::: GIVEN RECORDS

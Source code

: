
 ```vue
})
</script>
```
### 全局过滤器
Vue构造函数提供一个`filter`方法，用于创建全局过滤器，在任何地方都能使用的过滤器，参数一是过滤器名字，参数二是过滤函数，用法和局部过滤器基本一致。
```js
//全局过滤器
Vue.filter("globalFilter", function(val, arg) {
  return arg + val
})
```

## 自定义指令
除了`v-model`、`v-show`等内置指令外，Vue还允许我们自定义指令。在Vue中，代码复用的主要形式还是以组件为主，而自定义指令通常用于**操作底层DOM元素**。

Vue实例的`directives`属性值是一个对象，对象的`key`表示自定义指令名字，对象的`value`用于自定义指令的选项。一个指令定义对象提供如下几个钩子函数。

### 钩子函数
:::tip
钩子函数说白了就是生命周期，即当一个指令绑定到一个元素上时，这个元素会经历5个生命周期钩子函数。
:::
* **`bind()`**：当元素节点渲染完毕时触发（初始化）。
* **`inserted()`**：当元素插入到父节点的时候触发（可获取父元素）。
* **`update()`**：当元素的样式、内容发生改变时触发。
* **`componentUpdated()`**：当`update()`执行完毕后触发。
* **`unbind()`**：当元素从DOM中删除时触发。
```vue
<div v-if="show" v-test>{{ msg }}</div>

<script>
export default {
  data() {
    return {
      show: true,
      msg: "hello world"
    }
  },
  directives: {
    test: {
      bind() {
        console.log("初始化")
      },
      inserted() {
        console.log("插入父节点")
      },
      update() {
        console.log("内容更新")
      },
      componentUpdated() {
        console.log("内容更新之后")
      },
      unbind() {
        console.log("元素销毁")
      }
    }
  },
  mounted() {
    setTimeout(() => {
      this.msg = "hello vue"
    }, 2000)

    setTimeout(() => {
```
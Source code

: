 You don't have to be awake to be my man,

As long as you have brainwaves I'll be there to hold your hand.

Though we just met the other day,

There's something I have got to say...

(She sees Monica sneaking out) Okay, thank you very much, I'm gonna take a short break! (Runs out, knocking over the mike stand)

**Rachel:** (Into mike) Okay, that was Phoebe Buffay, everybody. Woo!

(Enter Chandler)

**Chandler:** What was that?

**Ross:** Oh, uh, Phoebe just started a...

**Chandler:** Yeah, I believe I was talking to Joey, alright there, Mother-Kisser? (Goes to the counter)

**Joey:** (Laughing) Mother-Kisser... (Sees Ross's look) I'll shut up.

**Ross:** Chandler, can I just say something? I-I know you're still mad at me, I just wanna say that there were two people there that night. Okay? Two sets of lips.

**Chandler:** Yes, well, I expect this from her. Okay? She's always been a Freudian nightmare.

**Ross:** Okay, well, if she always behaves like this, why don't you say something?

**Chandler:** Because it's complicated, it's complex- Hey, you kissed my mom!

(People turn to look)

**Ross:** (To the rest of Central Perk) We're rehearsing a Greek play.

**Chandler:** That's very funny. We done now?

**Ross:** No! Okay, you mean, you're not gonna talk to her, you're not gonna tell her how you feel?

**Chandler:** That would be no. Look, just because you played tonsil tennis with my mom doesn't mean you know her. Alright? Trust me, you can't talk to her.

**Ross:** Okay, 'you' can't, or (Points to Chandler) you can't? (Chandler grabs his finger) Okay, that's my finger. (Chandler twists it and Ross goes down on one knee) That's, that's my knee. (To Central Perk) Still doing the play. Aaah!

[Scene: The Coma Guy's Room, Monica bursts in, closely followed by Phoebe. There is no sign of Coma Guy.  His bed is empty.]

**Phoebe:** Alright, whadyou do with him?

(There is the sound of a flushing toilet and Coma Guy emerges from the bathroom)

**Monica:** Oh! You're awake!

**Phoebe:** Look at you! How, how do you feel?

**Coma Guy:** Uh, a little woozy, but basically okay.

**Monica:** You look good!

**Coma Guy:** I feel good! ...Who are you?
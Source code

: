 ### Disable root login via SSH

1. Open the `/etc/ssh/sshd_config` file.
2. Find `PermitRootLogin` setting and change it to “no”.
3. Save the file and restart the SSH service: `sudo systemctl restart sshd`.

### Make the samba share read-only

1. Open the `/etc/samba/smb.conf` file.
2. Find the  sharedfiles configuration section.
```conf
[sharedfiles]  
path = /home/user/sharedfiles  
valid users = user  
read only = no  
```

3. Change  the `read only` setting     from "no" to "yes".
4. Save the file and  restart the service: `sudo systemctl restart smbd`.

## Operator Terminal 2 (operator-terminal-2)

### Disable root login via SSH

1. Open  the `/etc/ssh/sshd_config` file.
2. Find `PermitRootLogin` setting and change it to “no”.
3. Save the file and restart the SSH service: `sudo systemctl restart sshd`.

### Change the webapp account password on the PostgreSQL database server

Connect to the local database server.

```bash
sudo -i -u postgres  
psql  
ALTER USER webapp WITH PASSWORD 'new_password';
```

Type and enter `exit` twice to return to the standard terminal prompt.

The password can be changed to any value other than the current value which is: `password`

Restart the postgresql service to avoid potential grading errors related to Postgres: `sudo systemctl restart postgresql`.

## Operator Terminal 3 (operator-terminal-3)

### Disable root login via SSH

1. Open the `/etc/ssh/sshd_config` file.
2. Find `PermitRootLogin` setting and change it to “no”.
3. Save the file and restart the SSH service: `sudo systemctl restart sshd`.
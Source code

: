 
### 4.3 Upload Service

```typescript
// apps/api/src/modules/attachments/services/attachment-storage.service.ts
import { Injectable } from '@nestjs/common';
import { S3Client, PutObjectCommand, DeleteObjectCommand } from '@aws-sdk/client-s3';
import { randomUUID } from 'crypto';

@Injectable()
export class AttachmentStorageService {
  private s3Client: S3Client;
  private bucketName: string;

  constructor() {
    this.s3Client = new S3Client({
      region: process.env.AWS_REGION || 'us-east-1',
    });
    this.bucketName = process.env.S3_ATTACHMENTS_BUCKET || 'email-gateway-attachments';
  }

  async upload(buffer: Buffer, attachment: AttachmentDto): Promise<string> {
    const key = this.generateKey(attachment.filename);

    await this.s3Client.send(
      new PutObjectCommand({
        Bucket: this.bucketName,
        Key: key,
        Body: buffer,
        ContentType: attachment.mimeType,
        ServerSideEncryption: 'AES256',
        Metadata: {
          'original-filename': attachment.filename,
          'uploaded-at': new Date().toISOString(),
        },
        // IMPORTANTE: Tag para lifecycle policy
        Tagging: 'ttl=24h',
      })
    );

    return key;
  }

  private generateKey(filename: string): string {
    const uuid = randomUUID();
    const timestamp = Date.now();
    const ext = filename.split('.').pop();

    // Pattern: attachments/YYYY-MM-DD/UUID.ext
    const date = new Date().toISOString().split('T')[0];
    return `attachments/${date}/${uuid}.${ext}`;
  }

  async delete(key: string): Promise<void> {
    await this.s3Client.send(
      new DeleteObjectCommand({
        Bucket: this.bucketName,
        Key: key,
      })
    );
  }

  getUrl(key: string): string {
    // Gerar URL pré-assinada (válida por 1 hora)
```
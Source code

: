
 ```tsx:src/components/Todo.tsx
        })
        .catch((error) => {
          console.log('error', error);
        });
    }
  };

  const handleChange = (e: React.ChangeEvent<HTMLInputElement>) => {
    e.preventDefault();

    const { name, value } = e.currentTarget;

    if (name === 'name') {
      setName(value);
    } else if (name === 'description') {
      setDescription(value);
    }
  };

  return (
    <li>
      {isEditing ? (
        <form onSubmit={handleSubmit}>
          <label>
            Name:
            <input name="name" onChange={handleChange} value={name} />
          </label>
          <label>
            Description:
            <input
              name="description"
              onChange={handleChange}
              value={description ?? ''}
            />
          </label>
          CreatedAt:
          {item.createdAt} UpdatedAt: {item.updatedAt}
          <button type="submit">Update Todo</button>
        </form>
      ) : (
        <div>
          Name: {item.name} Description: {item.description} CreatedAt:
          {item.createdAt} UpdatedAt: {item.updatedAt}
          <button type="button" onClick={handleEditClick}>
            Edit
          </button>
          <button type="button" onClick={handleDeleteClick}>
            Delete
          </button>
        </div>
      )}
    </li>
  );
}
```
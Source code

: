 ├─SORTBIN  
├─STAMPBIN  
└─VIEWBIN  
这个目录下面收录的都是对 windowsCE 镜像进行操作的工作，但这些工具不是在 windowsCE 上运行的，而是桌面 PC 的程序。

::::::

__YOUR OBJECTIVE__. I need each line of the entries that holds the string "just" located and copied.

__ANSWER TO THE PROBLEM__.
Though we just met the other day,
**Ross:** Oh, uh, Phoebe just started a...
**Ross:** Chandler, can I just say something? I-I know you're still mad at me, I just wanna say that there were two people there that night. Okay? Two sets of lips.
**Chandler:** That would be no. Look, just because you played tonsil tennis with my mom doesn't mean you know her. Alright? Trust me, you can't talk to her.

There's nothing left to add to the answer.